Scan the listing below for "href", then report every line that has it.

• [Dataset]:
##########

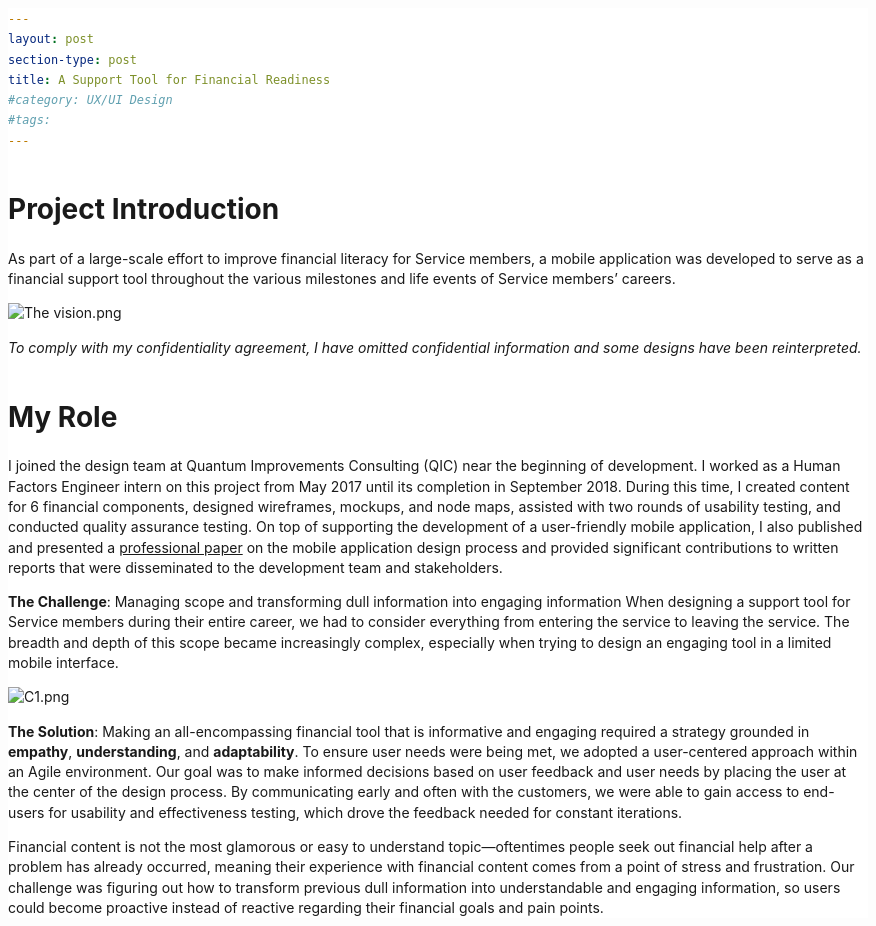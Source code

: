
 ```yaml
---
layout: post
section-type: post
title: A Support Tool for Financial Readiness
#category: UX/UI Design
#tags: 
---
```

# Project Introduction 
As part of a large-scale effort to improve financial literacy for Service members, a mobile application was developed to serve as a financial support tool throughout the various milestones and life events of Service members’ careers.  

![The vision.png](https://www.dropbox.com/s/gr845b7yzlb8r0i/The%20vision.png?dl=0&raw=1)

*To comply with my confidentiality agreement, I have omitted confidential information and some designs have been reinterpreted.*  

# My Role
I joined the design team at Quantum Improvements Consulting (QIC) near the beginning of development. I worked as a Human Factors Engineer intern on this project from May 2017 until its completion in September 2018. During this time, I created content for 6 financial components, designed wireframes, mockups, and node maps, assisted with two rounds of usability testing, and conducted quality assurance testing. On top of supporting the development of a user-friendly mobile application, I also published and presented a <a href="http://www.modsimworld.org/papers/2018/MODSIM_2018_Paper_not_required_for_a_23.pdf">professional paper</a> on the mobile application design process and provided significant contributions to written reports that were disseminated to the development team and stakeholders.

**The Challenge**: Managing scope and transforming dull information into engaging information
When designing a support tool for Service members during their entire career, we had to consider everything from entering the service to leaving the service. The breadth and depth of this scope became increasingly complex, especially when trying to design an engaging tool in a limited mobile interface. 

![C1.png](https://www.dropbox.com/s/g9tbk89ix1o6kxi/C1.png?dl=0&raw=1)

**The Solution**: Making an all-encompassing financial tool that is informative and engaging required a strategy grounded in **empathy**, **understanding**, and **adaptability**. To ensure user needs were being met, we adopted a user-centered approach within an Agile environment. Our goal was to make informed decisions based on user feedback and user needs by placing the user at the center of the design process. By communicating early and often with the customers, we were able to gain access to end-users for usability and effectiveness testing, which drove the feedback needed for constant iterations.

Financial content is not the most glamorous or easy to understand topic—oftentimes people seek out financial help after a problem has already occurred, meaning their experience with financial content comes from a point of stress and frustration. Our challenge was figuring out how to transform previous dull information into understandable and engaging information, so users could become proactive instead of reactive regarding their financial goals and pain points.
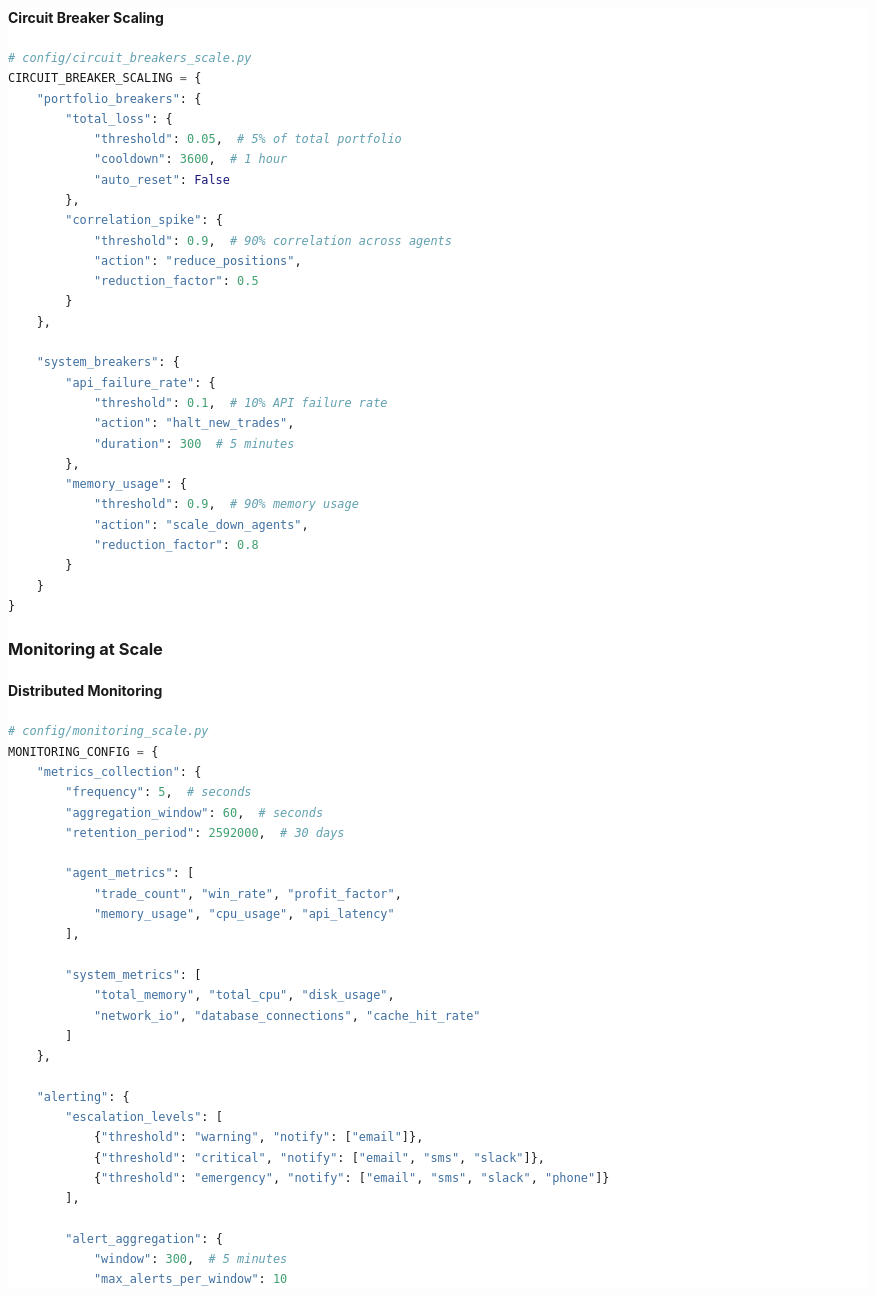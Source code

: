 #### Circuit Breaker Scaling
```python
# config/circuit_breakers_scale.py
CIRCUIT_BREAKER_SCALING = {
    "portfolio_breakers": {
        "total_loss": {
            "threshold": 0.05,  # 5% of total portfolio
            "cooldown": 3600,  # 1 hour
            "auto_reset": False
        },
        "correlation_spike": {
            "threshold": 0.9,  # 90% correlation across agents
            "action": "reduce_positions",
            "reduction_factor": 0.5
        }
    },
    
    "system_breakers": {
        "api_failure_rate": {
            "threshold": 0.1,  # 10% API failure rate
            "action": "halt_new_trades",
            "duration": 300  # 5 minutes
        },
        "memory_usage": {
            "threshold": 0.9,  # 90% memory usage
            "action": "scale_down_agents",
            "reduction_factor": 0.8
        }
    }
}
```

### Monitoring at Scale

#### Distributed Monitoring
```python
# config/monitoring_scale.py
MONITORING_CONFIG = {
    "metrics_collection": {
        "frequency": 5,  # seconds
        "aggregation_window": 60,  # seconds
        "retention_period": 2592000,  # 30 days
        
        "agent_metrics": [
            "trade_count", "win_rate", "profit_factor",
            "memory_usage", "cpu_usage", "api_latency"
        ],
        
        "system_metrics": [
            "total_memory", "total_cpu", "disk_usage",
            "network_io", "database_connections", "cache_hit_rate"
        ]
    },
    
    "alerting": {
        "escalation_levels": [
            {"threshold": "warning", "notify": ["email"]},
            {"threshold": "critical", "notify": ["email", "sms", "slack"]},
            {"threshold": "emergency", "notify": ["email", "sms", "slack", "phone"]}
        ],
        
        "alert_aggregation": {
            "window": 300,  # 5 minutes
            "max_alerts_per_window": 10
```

##########

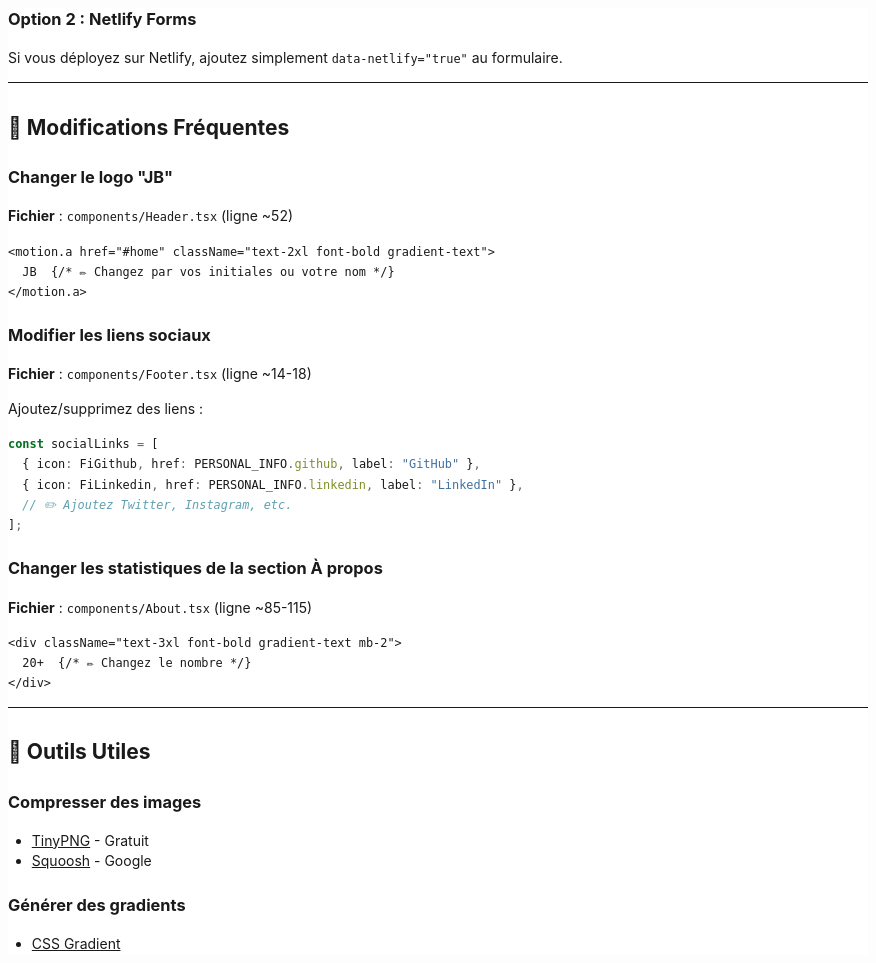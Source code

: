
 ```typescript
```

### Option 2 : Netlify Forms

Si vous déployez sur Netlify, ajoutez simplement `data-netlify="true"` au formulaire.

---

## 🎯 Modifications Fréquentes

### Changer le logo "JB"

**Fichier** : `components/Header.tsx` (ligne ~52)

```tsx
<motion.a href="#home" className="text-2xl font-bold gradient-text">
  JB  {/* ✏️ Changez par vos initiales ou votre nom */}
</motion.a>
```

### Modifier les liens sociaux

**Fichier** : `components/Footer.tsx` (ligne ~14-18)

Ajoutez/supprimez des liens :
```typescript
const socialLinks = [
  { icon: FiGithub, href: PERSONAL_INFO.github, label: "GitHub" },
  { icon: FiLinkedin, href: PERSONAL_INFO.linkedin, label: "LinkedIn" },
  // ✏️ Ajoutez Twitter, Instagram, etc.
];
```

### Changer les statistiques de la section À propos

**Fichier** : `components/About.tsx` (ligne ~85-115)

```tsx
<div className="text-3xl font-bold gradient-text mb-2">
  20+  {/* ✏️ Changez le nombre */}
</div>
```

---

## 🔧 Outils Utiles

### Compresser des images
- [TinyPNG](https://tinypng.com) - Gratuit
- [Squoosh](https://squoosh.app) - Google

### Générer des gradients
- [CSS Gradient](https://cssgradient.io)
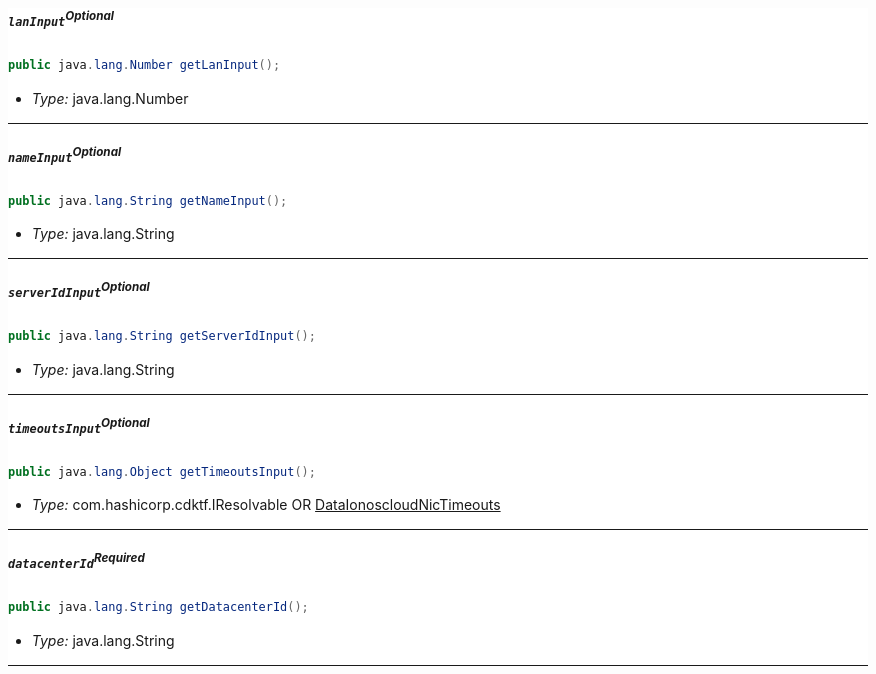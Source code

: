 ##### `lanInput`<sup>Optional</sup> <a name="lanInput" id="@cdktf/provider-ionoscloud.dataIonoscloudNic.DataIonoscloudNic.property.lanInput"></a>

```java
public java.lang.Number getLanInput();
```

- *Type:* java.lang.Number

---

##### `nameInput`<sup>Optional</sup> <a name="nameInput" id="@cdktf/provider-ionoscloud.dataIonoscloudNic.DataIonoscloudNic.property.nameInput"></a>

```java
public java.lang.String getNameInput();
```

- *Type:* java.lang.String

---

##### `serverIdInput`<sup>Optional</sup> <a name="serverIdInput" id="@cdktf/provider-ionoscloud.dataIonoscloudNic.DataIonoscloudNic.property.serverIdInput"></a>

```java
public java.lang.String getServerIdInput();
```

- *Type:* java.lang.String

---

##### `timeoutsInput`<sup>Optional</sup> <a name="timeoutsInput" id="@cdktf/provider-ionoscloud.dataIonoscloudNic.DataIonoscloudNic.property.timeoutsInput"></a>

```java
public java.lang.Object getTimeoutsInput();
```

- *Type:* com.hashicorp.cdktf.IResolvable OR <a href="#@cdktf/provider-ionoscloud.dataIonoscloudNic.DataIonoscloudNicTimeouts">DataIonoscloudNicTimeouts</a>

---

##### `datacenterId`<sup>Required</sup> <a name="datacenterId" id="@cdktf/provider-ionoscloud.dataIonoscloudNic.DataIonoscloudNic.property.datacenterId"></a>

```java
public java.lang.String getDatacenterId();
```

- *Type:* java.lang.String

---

##########

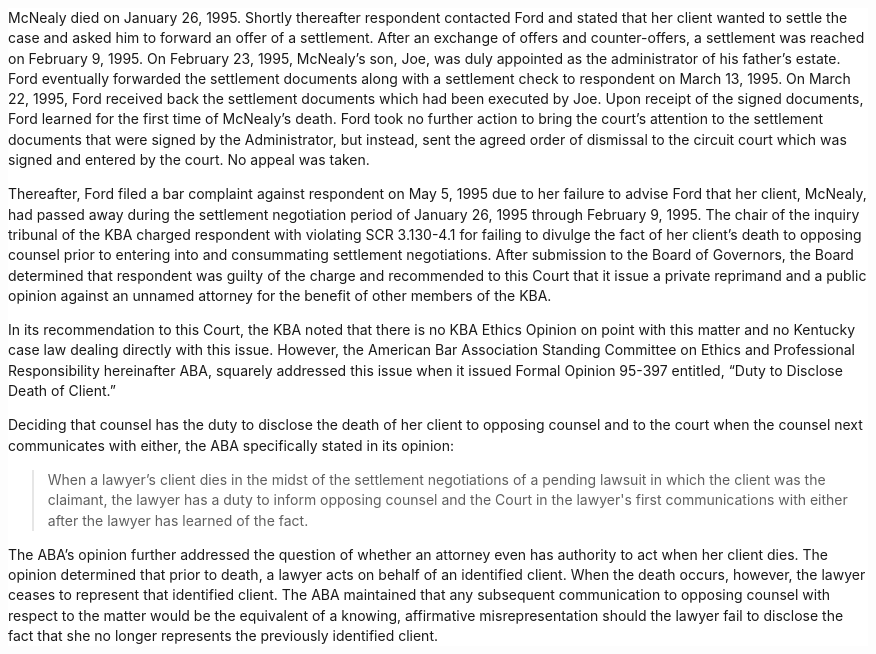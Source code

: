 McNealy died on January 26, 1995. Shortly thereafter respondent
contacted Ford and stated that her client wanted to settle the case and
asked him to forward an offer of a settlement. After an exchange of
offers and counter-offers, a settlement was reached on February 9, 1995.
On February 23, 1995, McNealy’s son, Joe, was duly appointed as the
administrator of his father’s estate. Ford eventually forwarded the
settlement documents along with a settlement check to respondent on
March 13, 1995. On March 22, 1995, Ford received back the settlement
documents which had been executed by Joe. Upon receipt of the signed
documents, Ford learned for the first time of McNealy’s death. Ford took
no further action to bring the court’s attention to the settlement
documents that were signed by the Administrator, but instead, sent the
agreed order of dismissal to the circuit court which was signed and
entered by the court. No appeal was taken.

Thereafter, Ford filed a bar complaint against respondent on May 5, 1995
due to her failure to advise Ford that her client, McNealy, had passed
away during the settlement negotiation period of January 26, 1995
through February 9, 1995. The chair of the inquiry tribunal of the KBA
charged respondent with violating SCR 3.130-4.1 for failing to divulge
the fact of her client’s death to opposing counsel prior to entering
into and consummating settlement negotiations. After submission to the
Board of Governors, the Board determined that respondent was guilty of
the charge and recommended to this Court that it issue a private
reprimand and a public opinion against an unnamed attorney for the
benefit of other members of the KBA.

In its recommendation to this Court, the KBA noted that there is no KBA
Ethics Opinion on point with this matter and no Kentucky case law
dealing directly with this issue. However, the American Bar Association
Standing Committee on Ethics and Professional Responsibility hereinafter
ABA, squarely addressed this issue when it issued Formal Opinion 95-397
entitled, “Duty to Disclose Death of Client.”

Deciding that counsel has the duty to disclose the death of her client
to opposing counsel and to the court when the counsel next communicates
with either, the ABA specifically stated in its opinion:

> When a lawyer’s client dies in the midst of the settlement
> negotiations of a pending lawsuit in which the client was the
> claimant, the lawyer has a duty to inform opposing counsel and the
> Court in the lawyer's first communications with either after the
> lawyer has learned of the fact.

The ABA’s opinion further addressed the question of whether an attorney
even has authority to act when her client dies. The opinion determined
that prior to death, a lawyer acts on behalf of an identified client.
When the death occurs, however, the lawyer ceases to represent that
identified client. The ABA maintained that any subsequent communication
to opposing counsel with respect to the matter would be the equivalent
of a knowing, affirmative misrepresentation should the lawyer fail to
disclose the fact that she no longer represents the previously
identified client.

##########

• [Response area]:
I joined the design team at Quantum Improvements Consulting (QIC) near the beginning of development. I worked as a Human Factors Engineer intern on this project from May 2017 until its completion in September 2018. During this time, I created content for 6 financial components, designed wireframes, mockups, and node maps, assisted with two rounds of usability testing, and conducted quality assurance testing. On top of supporting the development of a user-friendly mobile application, I also published and presented a <a href="http://www.modsimworld.org/papers/2018/MODSIM_2018_Paper_not_required_for_a_23.pdf">professional paper</a> on the mobile application design process and provided significant contributions to written reports that were disseminated to the development team and stakeholders.
<motion.a href="#home" className="text-2xl font-bold gradient-text">
  { icon: FiGithub, href: PERSONAL_INFO.github, label: "GitHub" },
  { icon: FiLinkedin, href: PERSONAL_INFO.linkedin, label: "LinkedIn" },
- *Type:* com.hashicorp.cdktf.IResolvable OR <a href="#@cdktf/provider-ionoscloud.dataIonoscloudNic.DataIonoscloudNicTimeouts">DataIonoscloudNicTimeouts</a>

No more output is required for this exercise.